At the time, it was the second deadliest tornado ever in the northern United States behind the New Richmond Tornado in northern Wisconsin in 1899 and 13th overall. Today, it is still ranked as the fourth deadliest tornado in the northern States and 24th overall.

Other tornadoes hit the Castalia (Sandusky County), Huron Township (Erie County) and Geauga Lake (Portage County); additional tornadoes struck northwestern Pennsylvania, producing damage near Erie and Meadville. At least five other people were killed by tornadoes other than the Sandusky-Lorain storm including three others in Ohio.

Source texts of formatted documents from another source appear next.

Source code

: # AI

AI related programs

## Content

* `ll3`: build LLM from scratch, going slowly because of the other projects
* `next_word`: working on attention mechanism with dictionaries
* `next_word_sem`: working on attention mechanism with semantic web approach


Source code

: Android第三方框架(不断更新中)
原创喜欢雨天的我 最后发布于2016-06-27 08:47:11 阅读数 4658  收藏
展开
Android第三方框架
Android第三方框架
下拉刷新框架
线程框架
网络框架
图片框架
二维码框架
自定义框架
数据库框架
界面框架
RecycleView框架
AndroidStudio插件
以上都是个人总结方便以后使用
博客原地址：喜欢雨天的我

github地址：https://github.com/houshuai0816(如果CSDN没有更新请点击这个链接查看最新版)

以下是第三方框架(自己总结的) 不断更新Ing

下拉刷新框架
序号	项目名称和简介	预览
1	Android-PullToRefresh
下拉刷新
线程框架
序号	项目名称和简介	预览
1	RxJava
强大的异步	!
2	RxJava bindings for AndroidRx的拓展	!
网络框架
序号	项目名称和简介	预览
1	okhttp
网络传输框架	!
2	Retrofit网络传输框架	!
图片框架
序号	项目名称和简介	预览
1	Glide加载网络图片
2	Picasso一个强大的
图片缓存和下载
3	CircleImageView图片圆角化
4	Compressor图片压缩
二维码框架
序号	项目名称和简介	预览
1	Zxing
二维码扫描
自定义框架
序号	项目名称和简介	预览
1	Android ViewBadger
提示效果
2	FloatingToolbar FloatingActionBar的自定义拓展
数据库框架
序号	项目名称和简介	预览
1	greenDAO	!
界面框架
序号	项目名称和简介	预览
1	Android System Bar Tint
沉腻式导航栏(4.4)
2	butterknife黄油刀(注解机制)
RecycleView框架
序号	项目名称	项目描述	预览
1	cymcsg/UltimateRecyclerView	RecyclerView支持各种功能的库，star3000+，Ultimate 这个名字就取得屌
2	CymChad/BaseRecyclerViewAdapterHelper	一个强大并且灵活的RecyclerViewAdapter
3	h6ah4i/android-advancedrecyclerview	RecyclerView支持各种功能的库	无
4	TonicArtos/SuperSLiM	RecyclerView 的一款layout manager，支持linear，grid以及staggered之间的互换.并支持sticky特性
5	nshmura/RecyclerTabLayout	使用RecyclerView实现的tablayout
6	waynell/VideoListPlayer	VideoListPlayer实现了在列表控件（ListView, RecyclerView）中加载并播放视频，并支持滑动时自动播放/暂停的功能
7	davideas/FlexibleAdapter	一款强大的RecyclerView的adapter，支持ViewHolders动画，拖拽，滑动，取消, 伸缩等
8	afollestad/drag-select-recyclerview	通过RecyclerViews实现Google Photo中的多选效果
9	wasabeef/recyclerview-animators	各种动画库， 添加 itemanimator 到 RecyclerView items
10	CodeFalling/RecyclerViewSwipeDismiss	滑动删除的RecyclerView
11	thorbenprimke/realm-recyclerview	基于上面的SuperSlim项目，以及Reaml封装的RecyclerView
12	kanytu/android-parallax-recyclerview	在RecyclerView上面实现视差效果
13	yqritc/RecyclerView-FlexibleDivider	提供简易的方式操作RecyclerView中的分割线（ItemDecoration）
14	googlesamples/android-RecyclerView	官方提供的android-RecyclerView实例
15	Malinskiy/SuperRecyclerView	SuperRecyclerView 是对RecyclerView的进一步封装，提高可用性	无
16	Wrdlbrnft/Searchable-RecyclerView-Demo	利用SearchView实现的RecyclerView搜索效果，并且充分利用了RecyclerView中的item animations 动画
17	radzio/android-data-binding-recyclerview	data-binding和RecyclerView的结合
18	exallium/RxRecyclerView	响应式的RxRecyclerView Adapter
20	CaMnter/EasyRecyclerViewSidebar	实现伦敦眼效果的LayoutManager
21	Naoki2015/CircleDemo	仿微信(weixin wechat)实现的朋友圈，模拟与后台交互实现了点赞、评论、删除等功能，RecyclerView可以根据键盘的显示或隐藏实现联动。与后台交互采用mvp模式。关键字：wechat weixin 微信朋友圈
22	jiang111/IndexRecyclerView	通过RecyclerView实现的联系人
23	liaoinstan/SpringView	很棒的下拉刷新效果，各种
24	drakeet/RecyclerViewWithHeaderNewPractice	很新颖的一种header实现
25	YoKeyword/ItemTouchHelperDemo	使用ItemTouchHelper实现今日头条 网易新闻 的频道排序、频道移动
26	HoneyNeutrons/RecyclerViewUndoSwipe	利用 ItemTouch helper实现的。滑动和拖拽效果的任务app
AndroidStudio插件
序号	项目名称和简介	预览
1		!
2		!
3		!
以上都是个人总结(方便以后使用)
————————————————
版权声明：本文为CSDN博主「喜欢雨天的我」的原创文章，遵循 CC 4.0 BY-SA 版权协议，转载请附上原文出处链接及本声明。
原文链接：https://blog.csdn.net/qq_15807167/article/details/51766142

Reporting on the 1924 Tornado 
The New York Times published the following article on June 29, 1924:

"CLEVELAND, June 28 (Associated Press) - Three hundred are dead and at least 1,500 are injured in Lorain alone as a result of a tornado today, according to reports reaching Colonel D. H. Pond, Director of Red Cross civilian relief, here early tonight. Colonel Pond announced that he had arranged for tents for 1,000 persons to be shipped directly to Lorain from Camp Perry.

Eighty dead have been taken from the State Theatre (sic) in Lorain, the chief of police of Elyria reported at 9:30 to-night. Estimates of 300 dead and 1,500 injured are not exaggerated.

The storm carried telegraph and telephone wires down with it, isolating Sandusky, Lorain and other points in the norther part of the State, making confirmation of reports impossible.

A motorist who drove from Loraine (sic) notified the Cleveland Plain Dealer that not only was East Lorain demolished, but the city of Lorain itself was swept away.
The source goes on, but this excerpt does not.